To the maximum extent permitted by law:

  • We are not liable for indirect, incidental, special, consequential, or punitive damages, or loss of profits, revenue, goodwill, or data.
  • Our total liability for all claims related to the Service is limited to the fees paid by Customer for the Service in the 12 months before the event giving rise to the claim (or EUR [X], whichever is greater).
  • Nothing in these Terms limits liability that cannot be limited under mandatory law.

Indemnification

By Customer: Customer will defend, indemnify, and hold harmless WaitQ (Azor Studio) from third-party claims arising from:

  • Customer Data or message content,
  • Customer’s failure to obtain consent or honor opt-outs,
  • Customer’s breach of these Terms,
  • Customer’s unlawful or negligent use of the Service.

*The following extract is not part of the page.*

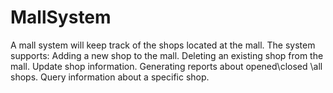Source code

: # MallSystem
A mall system will keep track of the shops located at the mall. The system supports: Adding a new shop to the mall. Deleting an existing shop from the mall. Update shop information. Generating reports about opened\closed \all shops. Query information about a specific shop.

By WaitQ (optional B2B clause): We will defend and indemnify Customer from third-party claims alleging the Service infringes IP rights, provided Customer promptly notifies us and cooperates. Our obligations may include modifying/replacing affected functionality or terminating and refunding prepaid unused fees.

Suspension and termination

We may suspend access immediately if we reasonably believe:

  • Your use violates these Terms or applicable law,
  • Your activity risks harm to the Service, providers (BulkGate/Resend), other customers, or End Users,
  • We are required to do so by law.

Either party may terminate for material breach if not cured within 15 days after written notice (except where immediate termination is justified).

Data export, retention, and deletion

Upon termination, we will provide a reasonable opportunity (e.g., 30 days) for Customer to export Customer Data if technically feasible and if the account is in good standing.

After that period, we will delete or anonymize Customer Data in accordance with our retention policy and legal obligations.

Changes to the Service or Terms

We may change the Service and update these Terms from time to time. Best practices for updating terms include providing notice and stating an effective date for changes. If changes materially reduce your rights, we will provide reasonable notice (e.g., email or in-app notice) and identify the effective date.

Continuing to use the Service after the effective date means you accept the updated Terms.

Governing law and jurisdiction

These Terms are governed by the laws of Portugal. The courts of Ponta Delgada have jurisdiction, without prejudice to mandatory consumer protection rules where applicable.